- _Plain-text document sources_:
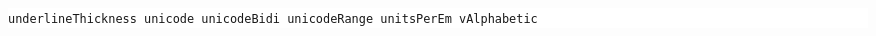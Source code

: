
 ```属性差异React 与 HTML 之间有很多属性存在差异：checked当 <input> 组件的 type 类型为 checkbox 或 radio 时，组件支持 checked 属性。你可以使用它来设置组件是否被选中。这对于构建受控组件（controlled components）很有帮助。而 defaultChecked 则是非受控组件的属性，用于设置组件首次挂载时是否被选中。classNameclassName 属性用于指定 CSS 的 class，此特性适用于所有常规 DOM 节点和 SVG 元素，如 <div>，<a> 及其它标签。如果你在 React 中使用 Web Components（这是一种不常见的使用方式），请使用 class 属性代替。dangerouslySetInnerHTMLdangerouslySetInnerHTML 是 React 为浏览器 DOM 提供 innerHTML 的替换方案。通常来讲，使用代码直接设置 HTML 存在风险，因为很容易无意中使用户暴露于跨站脚本（XSS）的攻击。因此，你可以直接在 React 中设置 HTML，但当你想设置 dangerouslySetInnerHTML 时，需要向其传递包含 key 为 __html 的对象，以此来警示你。例如：function createMarkup() {  return {__html: 'First &middot; Second'};}function MyComponent() {  return <div dangerouslySetInnerHTML={createMarkup()} />;}htmlFor由于 for 在 JavaScript 中是保留字，所以 React 元素中使用了 htmlFor 来代替。onChangeonChange 事件与预期行为一致：每当表单字段变化时，该事件都会被触发。我们故意没有使用浏览器已有的默认行为，是因为 onChange 在浏览器中的行为和名称不对应，并且 React 依靠了该事件实时处理用户输入。selected如果要将 <option> 标记为已选中状态，请在 select 的 value 中引用该选项的值。 请查阅 “select 标签” 了解更多详情。style注意在文档中，部分例子为了方便，直接使用了 style，但是通常不推荐将 style 属性作为设置元素样式的主要方式。在多数情况下，应使用 className 属性来引用外部 CSS 样式表中定义的 class。style 在 React 应用中多用于在渲染过程中添加动态计算的样式。另请参阅：FAQ：Styling 和 CSS。style 接受一个采用小驼峰命名属性的 JavaScript 对象，而不是 CSS 字符串。这与 DOM 中 style 的 JavaScript 属性是一致的，同时会更高效的，且能预防跨站脚本（XSS）的安全漏洞。例如：const divStyle = {  color: 'blue',  backgroundImage: 'url(' + imgUrl + ')',};function HelloWorldComponent() {  return <div style={divStyle}>Hello World!</div>;}注意：样式不会自动补齐前缀。如需支持旧版浏览器，请手动补充对应的样式属性：const divStyle = {  WebkitTransition: 'all', // note the capital 'W' here  msTransition: 'all' // 'ms' is the only lowercase vendor prefix};function ComponentWithTransition() {  return <div style={divStyle}>This should work cross-browser</div>;}Style 中的 key 采用小驼峰命名是为了与 JS 访问 DOM 节点的属性保持一致（例如：node.style.backgroundImage ）。浏览器引擎前缀都应以大写字母开头，除了 ms。因此，WebkitTransition 首字母为 ”W”。React 会自动添加 ”px” 后缀到内联样式为数字的属性后。如需使用 ”px” 以外的单位，请将此值设为数字与所需单位组成的字符串。例如：// Result style: '10px'<div style={{ height: 10 }}>  Hello World!</div>// Result style: '10%'<div style={{ height: '10%' }}>  Hello World!</div>但并非所有样式属性都转换为像素字符串。有些样式属性是没有单位的(例如 zoom，order，flex)。无单位属性的完整列表在此处。suppressContentEditableWarning通常，当拥有子节点的元素被标记为 contentEditable 时，React 会发出一个警告，因为这不会生效。该属性将禁止此警告。尽量不要使用该属性，除非你要构建一个类似 Draft.js 的手动管理 contentEditable 属性的库。suppressHydrationWarning如果你使用 React 服务端渲染，通常会在当服务端与客户端渲染不同的内容时发出警告。但是，在一些极少数的情况下，很难甚至于不可能保证内容的一致性。例如，在服务端和客户端上，时间戳通常是不同的。如果设置 suppressHydrationWarning 为 true，React 将不会警告你属性与元素内容不一致。它只会对元素一级深度有效，并且打算作为应急方案。因此不要过度使用它。你可以在 ReactDOM.hydrate() 文档 中了解更多关于 hydration 的信息。value<input>、<select> 和 <textarea> 组件支持 value 属性。你可以使用它为组件设置 value。这对于构建受控组件是非常有帮助。defaultValue 属性对应的是非受控组件的属性，用于设置组件第一次挂载时的 value。All Supported HTML Attributes在 React 16 中，任何标准的或自定义的 DOM 属性都是完全支持的。React 为 DOM 提供了一套以 JavaScript 为中心的 API。由于 React 组件经常采用自定义或和 DOM 相关的 props 的关系，React 采用了小驼峰命名的方式，正如 DOM APIs 那样：<div tabIndex={-1} />      // Just like node.tabIndex DOM API<div className="Button" /> // Just like node.className DOM API<input readOnly={true} />  // Just like node.readOnly DOM API除了上述文档提到的特殊拼写方式以外，这些 props 的用法与 HTML 的属性也极为类似。React 支持的 DOM 属性有：accept acceptCharset accessKey action allowFullScreen alt async autoCompleteautoFocus autoPlay capture cellPadding cellSpacing challenge charSet checkedcite classID className colSpan cols content contentEditable contextMenu controlscontrolsList coords crossOrigin data dateTime default defer dir disableddownload draggable encType form formAction formEncType formMethod formNoValidateformTarget frameBorder headers height hidden high href hrefLang htmlForhttpEquiv icon id inputMode integrity is keyParams keyType kind label lang listloop low manifest marginHeight marginWidth max maxLength media mediaGroup methodmin minLength multiple muted name noValidate nonce open optimum patternplaceholder poster preload profile radioGroup readOnly rel required reversedrole rowSpan rows sandbox scope scoped scrolling seamless selected shape sizesizes span spellCheck src srcDoc srcLang srcSet start step style summarytabIndex target title type useMap value width wmode wrap同样，所有的 SVG 属性也完全得到了支持：accentHeight accumulate additive alignmentBaseline allowReorder alphabeticamplitude arabicForm ascent attributeName attributeType autoReverse azimuthbaseFrequency baseProfile baselineShift bbox begin bias by calcMode capHeightclip clipPath clipPathUnits clipRule colorInterpolationcolorInterpolationFilters colorProfile colorRendering contentScriptTypecontentStyleType cursor cx cy d decelerate descent diffuseConstant directiondisplay divisor dominantBaseline dur dx dy edgeMode elevation enableBackgroundend exponent externalResourcesRequired fill fillOpacity fillRule filterfilterRes filterUnits floodColor floodOpacity focusable fontFamily fontSizefontSizeAdjust fontStretch fontStyle fontVariant fontWeight format from fx fyg1 g2 glyphName glyphOrientationHorizontal glyphOrientationVertical glyphRefgradientTransform gradientUnits hanging horizAdvX horizOriginX ideographicimageRendering in in2 intercept k k1 k2 k3 k4 kernelMatrix kernelUnitLengthkerning keyPoints keySplines keyTimes lengthAdjust letterSpacing lightingColorlimitingConeAngle local markerEnd markerHeight markerMid markerStartmarkerUnits markerWidth mask maskContentUnits maskUnits mathematical modenumOctaves offset opacity operator order orient orientation origin overflowoverlinePosition overlineThickness paintOrder panose1 pathLengthpatternContentUnits patternTransform patternUnits pointerEvents pointspointsAtX pointsAtY pointsAtZ preserveAlpha preserveAspectRatio primitiveUnitsr radius refX refY renderingIntent repeatCount repeatDur requiredExtensionsrequiredFeatures restart result rotate rx ry scale seed shapeRendering slopespacing specularConstant specularExponent speed spreadMethod startOffsetstdDeviation stemh stemv stitchTiles stopColor stopOpacitystrikethroughPosition strikethroughThickness string stroke strokeDasharraystrokeDashoffset strokeLinecap strokeLinejoin strokeMiterlimit strokeOpacitystrokeWidth surfaceScale systemLanguage tableValues targetX targetY textAnchortextDecoration textLength textRendering to transform u1 u2 underlinePositionunderlineThickness unicode unicodeBidi unicodeRange unitsPerEm vAlphabeticvHanging vIdeographic vMathematical values vectorEffect version vertAdvYvertOriginX vertOriginY viewBox viewTarget visibility widths wordSpacingwritingMode x x1 x2 xChannelSelector xHeight xlinkActuate xlinkArcrolexlinkHref xlinkRole xlinkShow xlinkTitle xlinkType xmlns xmlnsXlink xmlBasexmlLang xmlSpace y y1 y2 yChannelSelector z zoomAndPan你也可以使用自定义属性，但要注意属性名全都为小写。Is this page useful?
underlineThickness unicode unicodeBidi unicodeRange unitsPerEm vAlphabetic
```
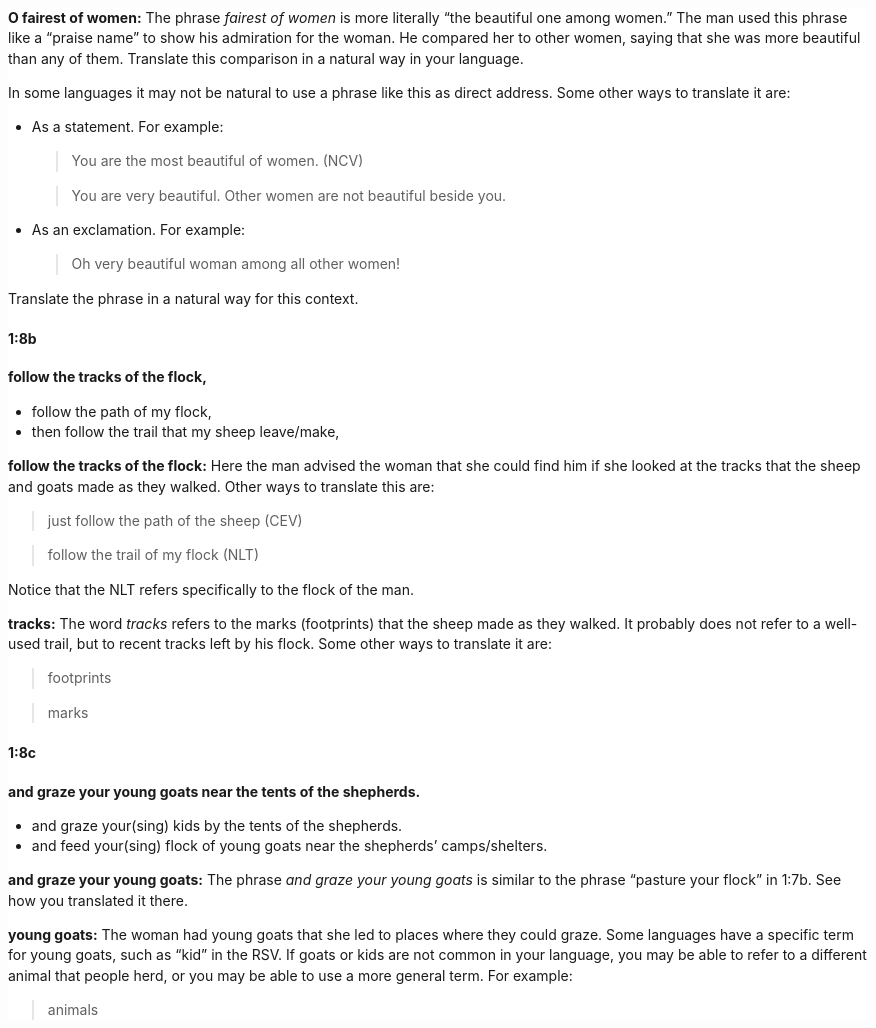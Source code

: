 **O fairest of women:** The phrase *fairest of women* is more literally “the beautiful one among women.” The man used this phrase like a “praise name” to show his admiration for the woman. He compared her to other women, saying that she was more beautiful than any of them. Translate this comparison in a natural way in your language.

In some languages it may not be natural to use a phrase like this as direct address. Some other ways to translate it are:

* As a statement. For example:

    > You are the most beautiful of women. (NCV)

    > You are very beautiful. Other women are not beautiful beside you.

* As an exclamation. For example:

    > Oh very beautiful woman among all other women!

Translate the phrase in a natural way for this context.

#### 1:8b

**follow the tracks of the flock,**

* follow the path of my flock,
* then follow the trail that my sheep leave/make,

**follow the tracks of the flock:** Here the man advised the woman that she could find him if she looked at the tracks that the sheep and goats made as they walked. Other ways to translate this are:

> just follow the path of the sheep (CEV)

> follow the trail of my flock (NLT)

Notice that the NLT refers specifically to the flock of the man.

**tracks:** The word *tracks* refers to the marks (footprints) that the sheep made as they walked. It probably does not refer to a well\-used trail, but to recent tracks left by his flock. Some other ways to translate it are:

> footprints

> marks

#### 1:8c

**and graze your young goats near the tents of the shepherds.**

* and graze your(sing) kids by the tents of the shepherds.
* and feed your(sing) flock of young goats near the shepherds’ camps/shelters.

**and graze your young goats:** The phrase *and graze your young goats* is similar to the phrase “pasture your flock” in 1:7b. See how you translated it there.

**young goats:** The woman had young goats that she led to places where they could graze. Some languages have a specific term for young goats, such as “kid” in the RSV. If goats or kids are not common in your language, you may be able to refer to a different animal that people herd, or you may be able to use a more general term. For example:

> animals
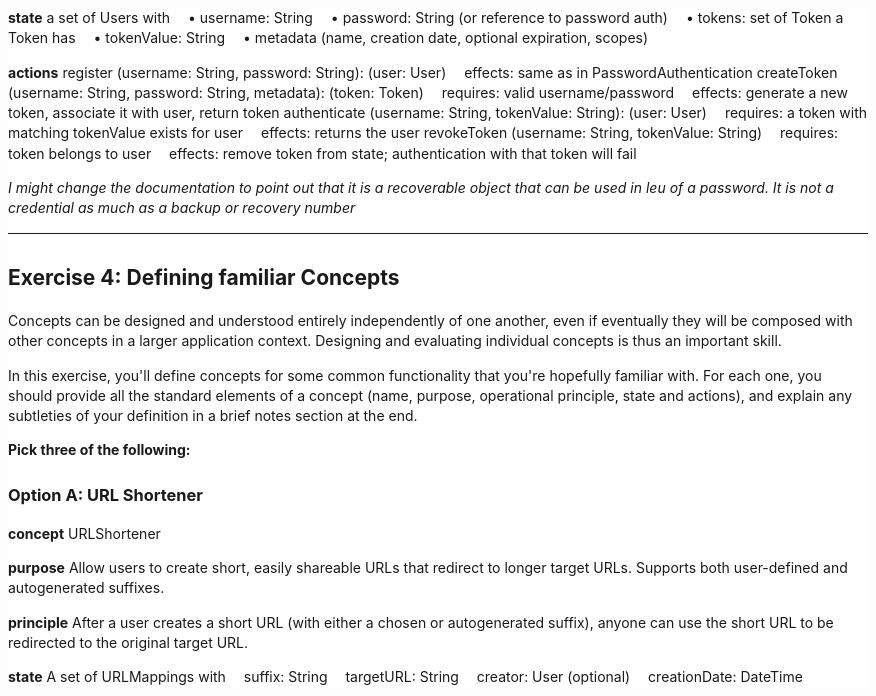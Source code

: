 **state**
a set of Users with
 • username: String
 • password: String (or reference to password auth)
 • tokens: set of Token
a Token has
 • tokenValue: String
 • metadata (name, creation date, optional expiration, scopes)

**actions**
register (username: String, password: String): (user: User)
 effects: same as in PasswordAuthentication
createToken (username: String, password: String, metadata): (token: Token)
 requires: valid username/password
 effects: generate a new token, associate it with user, return token
authenticate (username: String, tokenValue: String): (user: User)
 requires: a token with matching tokenValue exists for user
 effects: returns the user
revokeToken (username: String, tokenValue: String)
 requires: token belongs to user
 effects: remove token from state; authentication with that token will fail

*I might change the documentation to point out that it is a recoverable object that can be used in leu of a password. It is not a credential as much as a backup or recovery number*

---

## Exercise 4: Defining familiar Concepts

Concepts can be designed and understood entirely independently of one another, even if eventually they will be composed with other concepts in a larger application context. Designing and evaluating individual concepts is thus an important skill.

In this exercise, you'll define concepts for some common functionality that you're hopefully familiar with. For each one, you should provide all the standard elements of a concept (name, purpose, operational principle, state and actions), and explain any subtleties of your definition in a brief notes section at the end.

**Pick three of the following:**

### Option A: URL Shortener

**concept** URLShortener

**purpose**
Allow users to create short, easily shareable URLs that redirect to longer target URLs. Supports both user-defined and autogenerated suffixes.

**principle**
After a user creates a short URL (with either a chosen or autogenerated suffix), anyone can use the short URL to be redirected to the original target URL.

**state**
A set of URLMappings with
 suffix: String
 targetURL: String
 creator: User (optional)
 creationDate: DateTime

- _How to complete this task_: The lines to show are those in the data above that include "women".

- _Worked solution_:
: **O fairest of women:** The phrase *fairest of women* is more literally “the beautiful one among women.” The man used this phrase like a “praise name” to show his admiration for the woman. He compared her to other women, saying that she was more beautiful than any of them. Translate this comparison in a natural way in your language.
    > You are the most beautiful of women. (NCV)
    > You are very beautiful. Other women are not beautiful beside you.
    > Oh very beautiful woman among all other women!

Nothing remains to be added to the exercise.